TASK TO COMPLETE: Each record below is to be copied exactly; the pictures are to be omitted.

RECORD EXTRACTS:
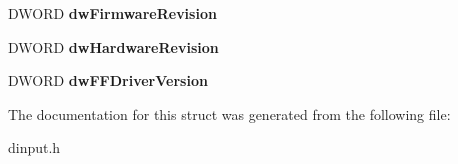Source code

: \begin{DoxyCompactItemize}
\item 
\hypertarget{struct_d_i_d_e_v_c_a_p_s_ade3d390194cdc9034f11053b9db27558}{D\-W\-O\-R\-D {\bfseries dw\-Firmware\-Revision}}\label{struct_d_i_d_e_v_c_a_p_s_ade3d390194cdc9034f11053b9db27558}

\item 
\hypertarget{struct_d_i_d_e_v_c_a_p_s_a0d1c4a1d6132386b749c37bb8890fb57}{D\-W\-O\-R\-D {\bfseries dw\-Hardware\-Revision}}\label{struct_d_i_d_e_v_c_a_p_s_a0d1c4a1d6132386b749c37bb8890fb57}

\item 
\hypertarget{struct_d_i_d_e_v_c_a_p_s_ab38df626ae6c48697e37a6582f89492c}{D\-W\-O\-R\-D {\bfseries dw\-F\-F\-Driver\-Version}}\label{struct_d_i_d_e_v_c_a_p_s_ab38df626ae6c48697e37a6582f89492c}

\end{DoxyCompactItemize}


The documentation for this struct was generated from the following file\-:\begin{DoxyCompactItemize}
\item 
dinput.\-h\end{DoxyCompactItemize}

RESULT OF THIS EXERCISE:
Source code

: \begin{DoxyCompactItemize}
\item 
\hypertarget{struct_d_i_d_e_v_c_a_p_s_ade3d390194cdc9034f11053b9db27558}{D\-W\-O\-R\-D {\bfseries dw\-Firmware\-Revision}}\label{struct_d_i_d_e_v_c_a_p_s_ade3d390194cdc9034f11053b9db27558}

\item 
\hypertarget{struct_d_i_d_e_v_c_a_p_s_a0d1c4a1d6132386b749c37bb8890fb57}{D\-W\-O\-R\-D {\bfseries dw\-Hardware\-Revision}}\label{struct_d_i_d_e_v_c_a_p_s_a0d1c4a1d6132386b749c37bb8890fb57}

\item 
\hypertarget{struct_d_i_d_e_v_c_a_p_s_ab38df626ae6c48697e37a6582f89492c}{D\-W\-O\-R\-D {\bfseries dw\-F\-F\-Driver\-Version}}\label{struct_d_i_d_e_v_c_a_p_s_ab38df626ae6c48697e37a6582f89492c}

\end{DoxyCompactItemize}


The documentation for this struct was generated from the following file\-:\begin{DoxyCompactItemize}
\item 
dinput.\-h\end{DoxyCompactItemize}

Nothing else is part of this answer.